In the data below, the answer is the run of lines from the line containing "created and referenced" through the line containing "example below, the", both included; print it exactly and nothing else.

(DATA RECORDS Opens)

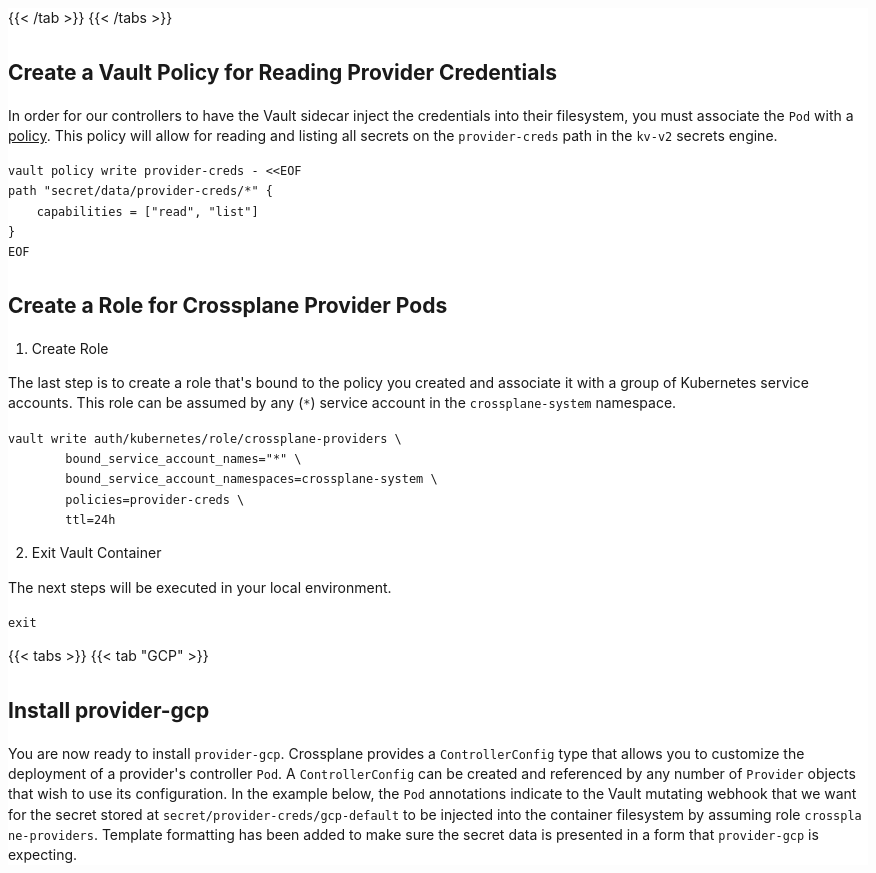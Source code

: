 {{< /tab >}}
{{< /tabs >}}

## Create a Vault Policy for Reading Provider Credentials

In order for our controllers to have the Vault sidecar inject the credentials
into their filesystem, you must associate the `Pod` with a [policy]. This policy
will allow for reading and listing all secrets on the `provider-creds` path in
the `kv-v2` secrets engine.

```console
vault policy write provider-creds - <<EOF
path "secret/data/provider-creds/*" {
    capabilities = ["read", "list"]
}
EOF
```

## Create a Role for Crossplane Provider Pods

1. Create Role

The last step is to create a role that's bound to the policy you created and
associate it with a group of Kubernetes service accounts. This role can be
assumed by any (`*`) service account in the `crossplane-system` namespace.

```console
vault write auth/kubernetes/role/crossplane-providers \
        bound_service_account_names="*" \
        bound_service_account_namespaces=crossplane-system \
        policies=provider-creds \
        ttl=24h
```

2. Exit Vault Container

The next steps will be executed in your local environment.

```console
exit
```

{{< tabs >}}
{{< tab "GCP" >}}

## Install provider-gcp

You are now ready to install `provider-gcp`. Crossplane provides a
`ControllerConfig` type that allows you to customize the deployment of a
provider's controller `Pod`. A `ControllerConfig` can be created and referenced
by any number of `Provider` objects that wish to use its configuration. In the
example below, the `Pod` annotations indicate to the Vault mutating webhook that
we want for the secret stored at `secret/provider-creds/gcp-default` to be
injected into the container filesystem by assuming role `crossplane-providers`.
Template formatting has been added to make sure the secret data is
presented in a form that `provider-gcp` is expecting.


[Vault on Minikube]: https://learn.hashicorp.com/tutorials/vault/kubernetes-minikube
[Vault Kubernetes Sidecar]: https://learn.hashicorp.com/tutorials/vault/kubernetes-sidecar
[Vault]: https://www.vaultproject.io/
[Vault Kubernetes Sidecar]: https://www.vaultproject.io/docs/platform/k8s/injector
[provider-gcp]: https://github.com/crossplane-contrib/provider-upjet-gcp
[provider-aws]: https://github.com/crossplane-contrib/provider-upjet-aws
[AWS]: https://www.vaultproject.io/docs/secrets/aws
[Azure]: https://www.vaultproject.io/docs/secrets/azure
[GCP]: https://www.vaultproject.io/docs/secrets/gcp 
[unsealed]: https://www.vaultproject.io/docs/concepts/seal
[Kubernetes authentication method]: https://www.vaultproject.io/docs/auth/kubernetes
[kv secrets engine]: https://www.vaultproject.io/docs/secrets/kv/kv-v2
[policy]: https://www.vaultproject.io/docs/concepts/policies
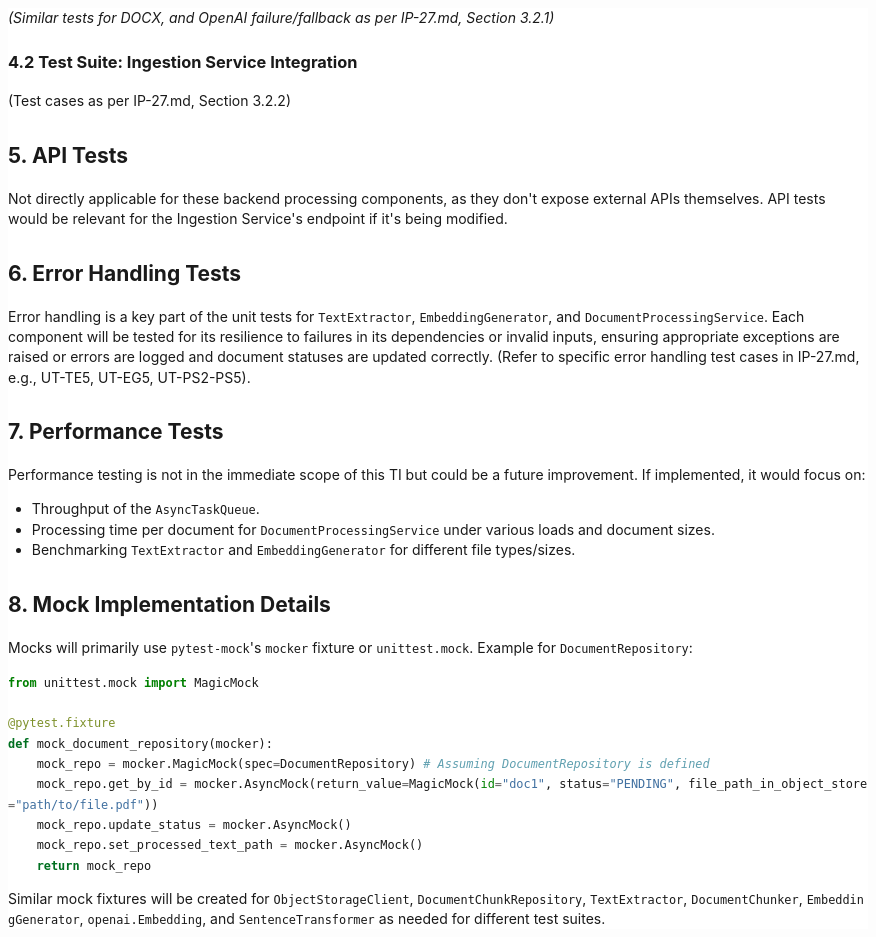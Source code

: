 _(Similar tests for DOCX, and OpenAI failure/fallback as per IP-27.md, Section
3.2.1)_

### 4.2 Test Suite: Ingestion Service Integration

(Test cases as per IP-27.md, Section 3.2.2)

## 5. API Tests

Not directly applicable for these backend processing components, as they don't
expose external APIs themselves. API tests would be relevant for the Ingestion
Service's endpoint if it's being modified.

## 6. Error Handling Tests

Error handling is a key part of the unit tests for `TextExtractor`,
`EmbeddingGenerator`, and `DocumentProcessingService`. Each component will be
tested for its resilience to failures in its dependencies or invalid inputs,
ensuring appropriate exceptions are raised or errors are logged and document
statuses are updated correctly. (Refer to specific error handling test cases in
IP-27.md, e.g., UT-TE5, UT-EG5, UT-PS2-PS5).

## 7. Performance Tests

Performance testing is not in the immediate scope of this TI but could be a
future improvement. If implemented, it would focus on:

- Throughput of the `AsyncTaskQueue`.
- Processing time per document for `DocumentProcessingService` under various
  loads and document sizes.
- Benchmarking `TextExtractor` and `EmbeddingGenerator` for different file
  types/sizes.

## 8. Mock Implementation Details

Mocks will primarily use `pytest-mock`'s `mocker` fixture or `unittest.mock`.
Example for `DocumentRepository`:

```python
from unittest.mock import MagicMock

@pytest.fixture
def mock_document_repository(mocker):
    mock_repo = mocker.MagicMock(spec=DocumentRepository) # Assuming DocumentRepository is defined
    mock_repo.get_by_id = mocker.AsyncMock(return_value=MagicMock(id="doc1", status="PENDING", file_path_in_object_store="path/to/file.pdf"))
    mock_repo.update_status = mocker.AsyncMock()
    mock_repo.set_processed_text_path = mocker.AsyncMock()
    return mock_repo
```

Similar mock fixtures will be created for `ObjectStorageClient`,
`DocumentChunkRepository`, `TextExtractor`, `DocumentChunker`,
`EmbeddingGenerator`, `openai.Embedding`, and `SentenceTransformer` as needed
for different test suites.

(DATA RECORDS Closes)

TASK SOLUTION
provider's controller `Pod`. A `ControllerConfig` can be created and referenced
by any number of `Provider` objects that wish to use its configuration. In the
example below, the `Pod` annotations indicate to the Vault mutating webhook that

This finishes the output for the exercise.